**Work order:** Show every line in the entries below where the word "left" appears.

■ ■ ■ ■

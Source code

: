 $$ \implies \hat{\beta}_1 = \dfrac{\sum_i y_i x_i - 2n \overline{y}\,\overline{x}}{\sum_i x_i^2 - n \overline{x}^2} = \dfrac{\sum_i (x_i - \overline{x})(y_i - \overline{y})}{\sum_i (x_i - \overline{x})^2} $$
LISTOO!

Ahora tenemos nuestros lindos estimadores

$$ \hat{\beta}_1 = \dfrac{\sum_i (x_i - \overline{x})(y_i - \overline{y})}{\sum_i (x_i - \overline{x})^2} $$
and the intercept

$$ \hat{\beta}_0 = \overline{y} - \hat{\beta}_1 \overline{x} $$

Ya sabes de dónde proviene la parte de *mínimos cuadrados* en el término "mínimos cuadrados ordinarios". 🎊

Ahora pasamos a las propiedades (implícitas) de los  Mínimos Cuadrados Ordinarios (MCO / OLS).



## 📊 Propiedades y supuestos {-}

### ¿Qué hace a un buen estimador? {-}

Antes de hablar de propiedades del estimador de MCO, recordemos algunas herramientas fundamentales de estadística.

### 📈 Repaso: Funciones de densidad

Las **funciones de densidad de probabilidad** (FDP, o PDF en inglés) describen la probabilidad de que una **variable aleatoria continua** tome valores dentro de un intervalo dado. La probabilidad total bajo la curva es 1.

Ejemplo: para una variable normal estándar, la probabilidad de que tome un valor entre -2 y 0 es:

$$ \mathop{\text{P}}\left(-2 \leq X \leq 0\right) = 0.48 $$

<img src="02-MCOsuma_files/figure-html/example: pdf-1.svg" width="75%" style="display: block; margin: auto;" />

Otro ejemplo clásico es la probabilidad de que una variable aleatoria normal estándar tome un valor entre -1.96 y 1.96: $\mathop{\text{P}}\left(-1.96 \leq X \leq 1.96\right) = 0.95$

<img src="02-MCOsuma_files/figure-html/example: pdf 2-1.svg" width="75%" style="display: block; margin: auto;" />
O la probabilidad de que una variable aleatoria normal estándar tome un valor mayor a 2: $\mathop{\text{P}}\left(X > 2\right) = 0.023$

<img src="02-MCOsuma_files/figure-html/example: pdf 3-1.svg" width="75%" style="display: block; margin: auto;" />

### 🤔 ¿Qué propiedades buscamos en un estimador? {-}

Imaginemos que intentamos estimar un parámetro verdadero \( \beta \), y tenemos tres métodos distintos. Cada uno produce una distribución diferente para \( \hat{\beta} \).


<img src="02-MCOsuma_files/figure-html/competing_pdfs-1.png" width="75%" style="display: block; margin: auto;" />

■ ■ ■ ■

**Response to the exercise:**
$$ \mathop{\text{P}}\left(-2 \leq X \leq 0\right) = 0.48 $$
Otro ejemplo clásico es la probabilidad de que una variable aleatoria normal estándar tome un valor entre -1.96 y 1.96: $\mathop{\text{P}}\left(-1.96 \leq X \leq 1.96\right) = 0.95$
O la probabilidad de que una variable aleatoria normal estándar tome un valor mayor a 2: $\mathop{\text{P}}\left(X > 2\right) = 0.023$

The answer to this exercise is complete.